🤖 AI Summary
This study addresses the problem of SMS spam detection by systematically evaluating the performance of six classifiers—including Naive Bayes, SVM, and DNN—combined with two text representation schemes: Bag-of-Words (BoW) and TF-IDF. Methodologically, it conducts the first comprehensive, multi-model–feature coupling benchmark on this task. Results demonstrate that TF-IDF consistently enhances classification performance across all models, confirming its universal utility. Specifically, Naive Bayes with TF-IDF achieves the best accuracy–efficiency trade-off (96.2% overall accuracy; precision of 0.976 for ham and 0.754 for spam); SVM with TF-IDF attains 94.5% accuracy; and DNN with TF-IDF yields the highest recall (0.991). The work contributes a reproducible, lightweight, and robust baseline framework for SMS anti-spam systems, along with principled guidance on model–feature co-design.
📝 Abstract
This study evaluates the effectiveness of different feature extraction techniques and classification algorithms in detecting spam messages within SMS data.

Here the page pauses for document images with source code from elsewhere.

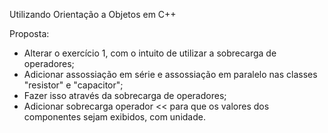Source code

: Utilizando Orientação a Objetos em C++

Proposta:
  - Alterar o exercício 1, com o intuito de utilizar a sobrecarga de operadores;
  - Adicionar assossiação em série e assossiação em paralelo nas classes "resistor" e "capacitor";
  - Fazer isso através da sobrecarga de operadores;
  - Adicionar sobrecarga operador << para que os valores dos componentes sejam exibidos, com unidade.
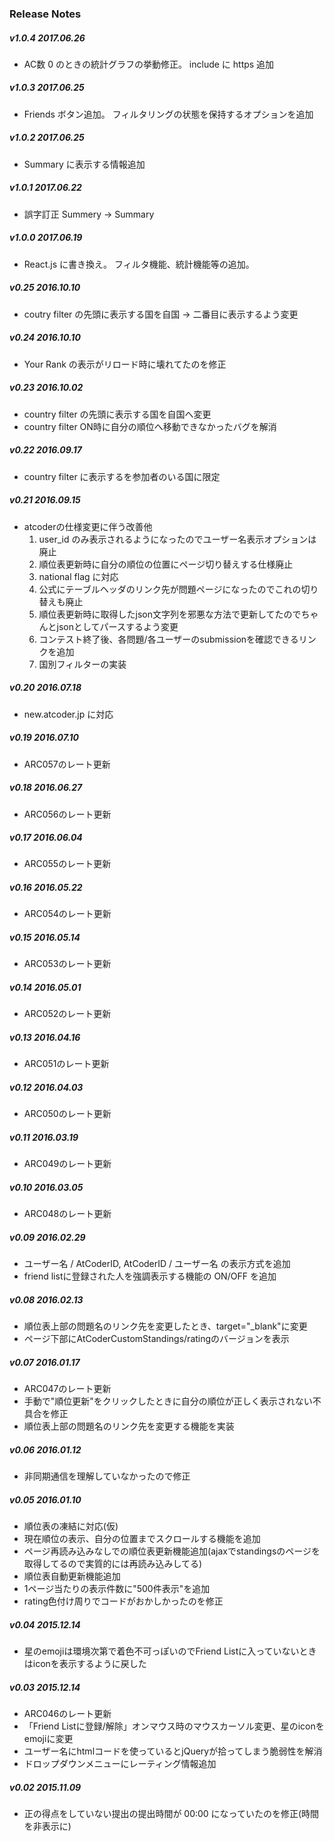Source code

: ### Release Notes

##### v1.0.4 2017.06.26
-  AC数 0 のときの統計グラフの挙動修正。 include に https 追加

##### v1.0.3 2017.06.25
-  Friends ボタン追加。 フィルタリングの状態を保持するオプションを追加

##### v1.0.2 2017.06.25
-  Summary に表示する情報追加

##### v1.0.1 2017.06.22
-  誤字訂正 Summery -> Summary

##### v1.0.0 2017.06.19
-  React.js に書き換え。 フィルタ機能、統計機能等の追加。

##### v0.25 2016.10.10
-  coutry filter の先頭に表示する国を自国 -> 二番目に表示するよう変更

##### v0.24 2016.10.10
-  Your Rank の表示がリロード時に壊れてたのを修正

##### v0.23 2016.10.02
-  country filter の先頭に表示する国を自国へ変更
-  country filter ON時に自分の順位へ移動できなかったバグを解消

##### v0.22 2016.09.17
-  country filter に表示するを参加者のいる国に限定

##### v0.21 2016.09.15
-  atcoderの仕様変更に伴う改善他
    1. user_id のみ表示されるようになったのでユーザー名表示オプションは廃止  
    1. 順位表更新時に自分の順位の位置にページ切り替えする仕様廃止  
    1. national flag に対応  
    1. 公式にテーブルヘッダのリンク先が問題ページになったのでこれの切り替えも廃止  
    1. 順位表更新時に取得したjson文字列を邪悪な方法で更新してたのでちゃんとjsonとしてパースするよう変更  
    1. コンテスト終了後、各問題/各ユーザーのsubmissionを確認できるリンクを追加  
    1. 国別フィルターの実装  

##### v0.20 2016.07.18
-  new.atcoder.jp に対応  

##### v0.19 2016.07.10
-  ARC057のレート更新  

##### v0.18 2016.06.27
-  ARC056のレート更新  

##### v0.17 2016.06.04
-  ARC055のレート更新  

##### v0.16 2016.05.22
-  ARC054のレート更新  

##### v0.15 2016.05.14
-  ARC053のレート更新  

##### v0.14 2016.05.01
-  ARC052のレート更新  

##### v0.13 2016.04.16
-  ARC051のレート更新  

##### v0.12 2016.04.03
-  ARC050のレート更新  

##### v0.11 2016.03.19
-  ARC049のレート更新  

##### v0.10 2016.03.05
-  ARC048のレート更新  

##### v0.09 2016.02.29
-  ユーザー名 / AtCoderID, AtCoderID / ユーザー名 の表示方式を追加
-  friend listに登録された人を強調表示する機能の ON/OFF を追加  

##### v0.08 2016.02.13
-  順位表上部の問題名のリンク先を変更したとき、target="_blank"に変更
-  ページ下部にAtCoderCustomStandings/ratingのバージョンを表示  

##### v0.07 2016.01.17
-  ARC047のレート更新
-  手動で"順位更新"をクリックしたときに自分の順位が正しく表示されない不具合を修正
-  順位表上部の問題名のリンク先を変更する機能を実装  

##### v0.06 2016.01.12
-  非同期通信を理解していなかったので修正  

##### v0.05 2016.01.10
- 順位表の凍結に対応(仮)
- 現在順位の表示、自分の位置までスクロールする機能を追加
- ページ再読み込みなしでの順位表更新機能追加(ajaxでstandingsのページを取得してるので実質的には再読み込みしてる)
- 順位表自動更新機能追加
- 1ページ当たりの表示件数に"500件表示"を追加
- rating色付け周りでコードがおかしかったのを修正  

##### v0.04 2015.12.14
- 星のemojiは環境次第で着色不可っぽいのでFriend Listに入っていないときはiconを表示するように戻した

##### v0.03 2015.12.14
- ARC046のレート更新
- 「Friend Listに登録/解除」オンマウス時のマウスカーソル変更、星のiconをemojiに変更
- ユーザー名にhtmlコードを使っているとjQueryが拾ってしまう脆弱性を解消
- ドロップダウンメニューにレーティング情報追加  

##### v0.02 2015.11.09
- 正の得点をしていない提出の提出時間が 00:00 になっていたのを修正(時間を非表示に)  

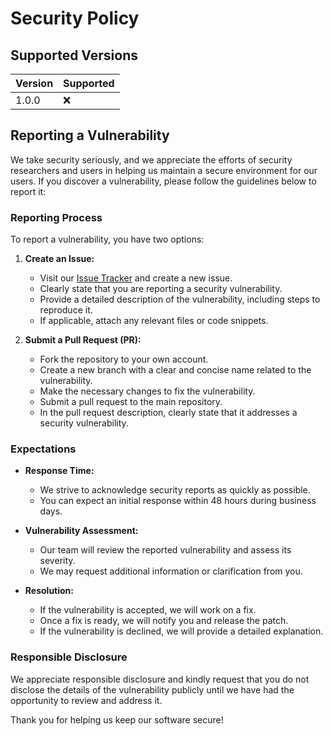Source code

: # Security Policy

## Supported Versions

| Version | Supported          |
| ------- | ------------------ |
| 1.0.0   | :x: |

## Reporting a Vulnerability

We take security seriously, and we appreciate the efforts of security researchers and users in helping us maintain a secure environment for our users. If you discover a vulnerability, please follow the guidelines below to report it:

### Reporting Process

To report a vulnerability, you have two options:

1. **Create an Issue:**
   - Visit our [Issue Tracker](https://github.com/recon-raccoon/framework/issues) and create a new issue.
   - Clearly state that you are reporting a security vulnerability.
   - Provide a detailed description of the vulnerability, including steps to reproduce it.
   - If applicable, attach any relevant files or code snippets.

2. **Submit a Pull Request (PR):**
   - Fork the repository to your own account.
   - Create a new branch with a clear and concise name related to the vulnerability.
   - Make the necessary changes to fix the vulnerability.
   - Submit a pull request to the main repository.
   - In the pull request description, clearly state that it addresses a security vulnerability.

### Expectations

- **Response Time:**
  - We strive to acknowledge security reports as quickly as possible.
  - You can expect an initial response within 48 hours during business days.

- **Vulnerability Assessment:**
  - Our team will review the reported vulnerability and assess its severity.
  - We may request additional information or clarification from you.

- **Resolution:**
  - If the vulnerability is accepted, we will work on a fix.
  - Once a fix is ready, we will notify you and release the patch.
  - If the vulnerability is declined, we will provide a detailed explanation.

### Responsible Disclosure

We appreciate responsible disclosure and kindly request that you do not disclose the details of the vulnerability publicly until we have had the opportunity to review and address it.

Thank you for helping us keep our software secure!
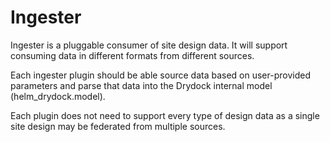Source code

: # Ingester #

Ingester is a pluggable consumer of site design data. It
will support consuming data in different formats from
different sources.

Each ingester plugin should be able source data
based on user-provided parameters and parse that data
into the Drydock internal model (helm_drydock.model).

Each plugin does not need to support every type of design
data as a single site design may be federated from multiple
sources.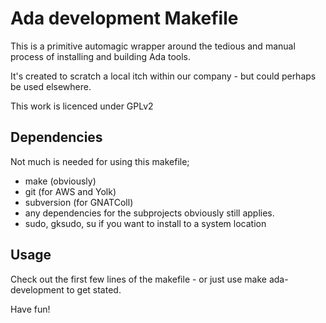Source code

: Ada development Makefile
=========

This is a primitive automagic wrapper around the tedious and manual process
of installing and building Ada tools.

It's created to scratch a local itch within our company - but could perhaps be
used elsewhere.


This work is licenced under GPLv2

Dependencies
------------

Not much is needed for using this makefile;
  * make (obviously)
  * git (for AWS and Yolk)
  * subversion (for GNATColl)
  * any dependencies for the subprojects obviously still applies.
  * sudo, gksudo, su if you want to install to a system location

Usage
-----

Check out the first few lines of the makefile - or just use make ada-development to get stated.


Have fun!
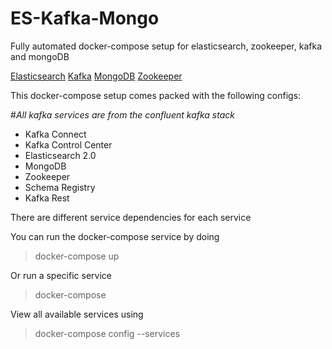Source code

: # ES-Kafka-Mongo
Fully automated docker-compose setup for elasticsearch, zookeeper, kafka and mongoDB

[Elasticsearch](http://elastic.co/)
[Kafka](https://www.confluent.io/what-is-apache-kafka/)
[MongoDB](https://www.mongodb.com/)
[Zookeeper](https://zookeeper.apache.org/)

This docker-compose setup comes packed with the following configs:

#*All kafka services are from the confluent kafka stack*

 - Kafka Connect
 - Kafka Control Center
 - Elasticsearch 2.0
 - MongoDB
 - Zookeeper
 - Schema Registry
 - Kafka Rest
 
There are different service dependencies for each service 

You can run the docker-compose service by doing

> docker-compose up

Or run a specific service 

> docker-compose <service-name>

View all available services using

> docker-compose config --services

We analyzed six classifiers Naive Bayes, K-Nearest Neighbors, Support Vector Machines, Linear Discriminant Analysis, Decision Trees, and Deep Neural Networks using two feature extraction methods: bag-of-words and TF-IDF. The primary objective was to determine the most effective classifier-feature combination for SMS spam detection. Our research offers two main contributions: first, by systematically examining various classifier and feature extraction pairings, and second, by empirically evaluating their ability to distinguish spam messages. Our results demonstrate that the TF-IDF method consistently outperforms the bag-of-words approach across all six classifiers. Specifically, Naive Bayes with TF-IDF achieved the highest accuracy of 96.2%, with a precision of 0.976 for non-spam and 0.754 for spam messages. Similarly, Support Vector Machines with TF-IDF exhibited an accuracy of 94.5%, with a precision of 0.926 for non-spam and 0.891 for spam. Deep Neural Networks using TF-IDF yielded an accuracy of 91.0%, with a recall of 0.991 for non-spam and 0.415 for spam messages. In contrast, classifiers such as K-Nearest Neighbors, Linear Discriminant Analysis, and Decision Trees showed weaker performance, regardless of the feature extraction method employed. Furthermore, we observed substantial variability in classifier effectiveness depending on the chosen feature extraction technique. Our findings emphasize the significance of feature selection in SMS spam detection and suggest that TF-IDF, when paired with Naive Bayes, Support Vector Machines, or Deep Neural Networks, provides the most reliable performance. These insights provide a foundation for improving SMS spam detection through optimized feature extraction and classification methods.